**** Dataset entries ****

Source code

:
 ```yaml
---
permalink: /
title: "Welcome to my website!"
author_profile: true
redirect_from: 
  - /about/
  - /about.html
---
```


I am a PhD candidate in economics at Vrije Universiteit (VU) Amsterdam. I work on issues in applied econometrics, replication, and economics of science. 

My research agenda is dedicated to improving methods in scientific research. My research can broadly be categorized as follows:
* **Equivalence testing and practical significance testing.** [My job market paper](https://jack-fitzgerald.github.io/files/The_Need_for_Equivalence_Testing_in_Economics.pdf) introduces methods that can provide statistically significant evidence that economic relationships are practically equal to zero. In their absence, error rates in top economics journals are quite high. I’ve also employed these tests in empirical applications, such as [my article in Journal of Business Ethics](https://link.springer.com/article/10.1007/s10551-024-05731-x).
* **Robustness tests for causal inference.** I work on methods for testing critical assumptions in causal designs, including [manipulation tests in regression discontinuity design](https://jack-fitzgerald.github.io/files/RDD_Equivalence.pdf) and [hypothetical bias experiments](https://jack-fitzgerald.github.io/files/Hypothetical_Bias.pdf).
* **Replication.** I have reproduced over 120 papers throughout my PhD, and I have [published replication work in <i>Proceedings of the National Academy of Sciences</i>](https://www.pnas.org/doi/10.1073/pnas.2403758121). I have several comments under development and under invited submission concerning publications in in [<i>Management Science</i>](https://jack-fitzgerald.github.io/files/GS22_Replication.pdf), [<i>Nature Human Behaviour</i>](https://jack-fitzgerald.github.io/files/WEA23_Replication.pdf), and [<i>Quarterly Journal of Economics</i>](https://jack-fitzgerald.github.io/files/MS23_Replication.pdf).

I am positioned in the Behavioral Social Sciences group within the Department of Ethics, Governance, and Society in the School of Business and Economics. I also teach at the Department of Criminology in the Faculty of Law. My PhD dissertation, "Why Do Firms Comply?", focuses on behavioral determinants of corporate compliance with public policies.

****

**Exercise**
Print exactly the lines between the line with "I have reproduced" and the final line of the records above, both included.

**Expected answer**
* **Replication.** I have reproduced over 120 papers throughout my PhD, and I have [published replication work in <i>Proceedings of the National Academy of Sciences</i>](https://www.pnas.org/doi/10.1073/pnas.2403758121). I have several comments under development and under invited submission concerning publications in in [<i>Management Science</i>](https://jack-fitzgerald.github.io/files/GS22_Replication.pdf), [<i>Nature Human Behaviour</i>](https://jack-fitzgerald.github.io/files/WEA23_Replication.pdf), and [<i>Quarterly Journal of Economics</i>](https://jack-fitzgerald.github.io/files/MS23_Replication.pdf).

I am positioned in the Behavioral Social Sciences group within the Department of Ethics, Governance, and Society in the School of Business and Economics. I also teach at the Department of Criminology in the Faculty of Law. My PhD dissertation, "Why Do Firms Comply?", focuses on behavioral determinants of corporate compliance with public policies.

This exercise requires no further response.